集群、分片或简单分区/复制

发布于 2024-10-10 03:58:48 字数 274 浏览 0 评论 0原文

我们创建了一个 Facebook 应用程序,它得到了广泛的传播。问题是我们的数据库开始变得非常满(有些表现在有超过 2500 万行)。到了应用程序停止工作的地步,因为有成千上万的写入队列需要进行。

我需要实现一个快速扩展此应用程序的解决方案,但我不确定是否应该追求分片集群,因为我不确定优点和缺点是什么他们每个人,我正在考虑采用分区/复制方法,但我认为如果负载在写入上,这没有帮助?

We have created a Facebook application and it got a lot of virality. The problem is that our database started getting REALLY FULL (some tables have more than 25 million rows now). It got to the point that the app just stopped working because there was a queue of thousands and thousands of writes to be made.

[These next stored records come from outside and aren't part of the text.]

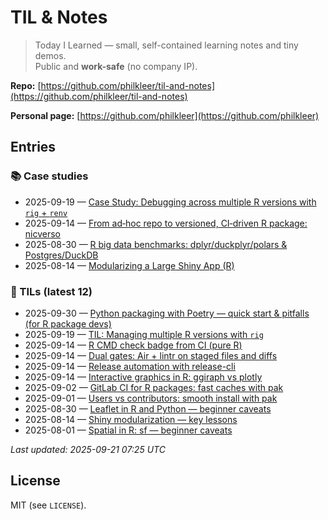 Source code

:# TIL & Notes

> Today I Learned — small, self-contained learning notes and tiny demos.  
> Public and **work-safe** (no company IP).

**Repo:** [https://github.com/philkleer/til-and-notes](https://github.com/philkleer/til-and-notes)

**Personal page:** [https://github.com/philkleer](https://github.com/philkleer)

## Entries

<!-- START:INDEX -->
### 📚 Case studies
- 2025-09-19 — [Case Study: Debugging across multiple R versions with `rig` + `renv`](notes/case-studies/2025-09-19-debugging-multiple-R-versions-with-rig-and-renv.md)
- 2025-09-14 — [From ad‑hoc repo to versioned, CI‑driven R package: nicverso](notes/case-studies/2025-09-14-nicverso-ci-overhaul.md)
- 2025-08-30 — [R big data benchmarks: dplyr/duckplyr/polars & Postgres/DuckDB](notes/case-studies/2025-08-30-r-bigdata-benchmarks-updated.md)
- 2025-08-14 — [Modularizing a Large Shiny App (R)](notes/case-studies/2025-08-14-modularizing-large-shiny-app.md)

### 📝 TILs (latest 12)
- 2025-09-30 — [Python packaging with Poetry — quick start & pitfalls (for R package devs)](til/2025/09/2025-09-30-poetry-quickstart-pitfalls.md)
- 2025-09-19 — [TIL: Managing multiple R versions with `rig`](til/2025/09/2025-09-19-managing-multiple-r-versions-with-rig.md)
- 2025-09-14 — [R CMD check badge from CI (pure R)](til/2025/09/2025-09-07-r-cmd-check-badge-from-ci-(pure-r).md)
- 2025-09-14 — [Dual gates: Air + lintr on staged files and diffs](til/2025/09/2025-09-14-dual-gates-air-+-lintr-on-staged-files-and-diffs.md)
- 2025-09-14 — [Release automation with release-cli](til/2025/09/2025-09-10-release-automation-with-release-cli.md)
- 2025-09-14 — [Interactive graphics in R: ggiraph vs plotly](til/2025/08/2025-08-24-ggiraph-vs-plotly.md)
- 2025-09-02 — [GitLab CI for R packages: fast caches with pak](til/2025/09/2025-09-02-gitlab-ci-for-r-packages-fast-caches-with-pak.md)
- 2025-09-01 — [Users vs contributors: smooth install with pak](til/2025/09/2025-09-01-users-vs-contributors-smooth-install-with-pak.md)
- 2025-08-30 — [Leaflet in R and Python — beginner caveats](til/2025/08/2025-08-30-leaflet-r-vs-python-caveats.md)
- 2025-08-14 — [Shiny modularization — key lessons](til/2025/08/2025-08-14-modularization.md)
- 2025-08-01 — [Spatial in R: sf — beginner caveats](til/2025/08/2025-08-01-sf-vs-geopolars-caveats.md)

_Last updated: 2025-09-21 07:25 UTC_
<!-- END:INDEX -->

## License
MIT (see `LICENSE`).
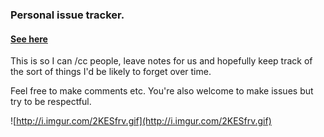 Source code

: ### Personal issue tracker.

#### [See here](https://github.com/orta/life/issues)

This is so I can /cc people, leave notes for us and hopefully keep track of the sort of things I'd be likely to forget over time.

Feel free to make comments etc. You're also welcome to make issues but try to be respectful. 

![http://i.imgur.com/2KESfrv.gif](http://i.imgur.com/2KESfrv.gif)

I need to implement a solution for scaling this app QUICKLY but I'm not sure if I should pursue Sharding or Clustering since I'm not sure what are the pro's and con's of each of them and I was thinking of doing a Partition / Replication approach but I think that doesn't help if the load is on the writes?

如果你对这篇内容有疑问,欢迎到本站社区发帖提问 参与讨论,获取更多帮助,或者扫码二维码加入 Web 技术交流群。

扫码二维码加入Web技术交流群

发布评论

需要 登录 才能够评论, 你可以免费 注册 一个本站的账号。

评论(4

笑,眼淚并存 2024-10-17 03:58:48

对于构造良好的关系数据库来说,2500 万行是完全合理的大小。然而,您应该记住的一点是,您拥有的索引越多(而且索引越全面),您的写入速度就会越慢。索引旨在以牺牲写入速度为代价来提高查询性能。确保您的索引没有过度

该数据库由什么类型的硬件驱动?你有足够的内存吗?更改这些属性比尝试实现复杂的 RDBMS 负载平衡技术要容易得多,尤其是在时间紧迫的情况下。

25 million rows is a completely reasonable size for a well-constructed relational database. Something you should bear in mind, however, is that the more indexes you have (and the more comprehensive they are), the slower your writes will be. Indexes are designed to improve query performance at the expense of write speed. Be sure that you're not over-indexed.

What sort of hardware is powering this database? Do you have enough RAM? It's far easier to change these attributes than it is to try to implement complex RDBMS load balancing techniques, especially if you're under a time crunch.

溇涏 2024-10-17 03:58:48

当单个节点达到其硬件无法承受负载的程度时,就会出现集群/分片/分区。但您的硬件仍有扩展空间。
这是我开始遇到此类问题时学到的第一课

Clustering/Sharding/Partitioning comes when single node has reached to the point where its hardware cannot bear the load. But your hardware has still room to expand.
This is the first lesson I learnt when I started being hit by such issues

假装爱人 2024-10-17 03:58:48

嗯,要理解这一点,您需要了解 MySQL 如何处理集群。有两种主要方法可以做到这一点。您可以进行主主复制,或 NDB(网络数据库)集群。

主-主复制对写入负载没有帮助,因为两个主服务器都需要重放发出的每个写入(因此您不会获得任何结果)。

当且仅当您主要进行主键查找时,NDB 集群才会非常适合您(因为只有使用 PK 查找,NDB 才能比常规主主设置更有效地运行)。所有数据都会自动在许多服务器之间分区。就像我说的,只有当您的绝大多数查询只不过是 PK 查找时,我才会考虑这一点。


这样就剩下两个选择。分片并远离 MySQL。

分片是处理这种情况的一个不错的选择。然而,要充分利用分片,应用程序需要充分了解它。因此,您需要返回并重写所有数据库访问代码,以便为每个查询选择正确的服务器。并且根据您的系统当前的设置方式,可能无法有效地进行分片...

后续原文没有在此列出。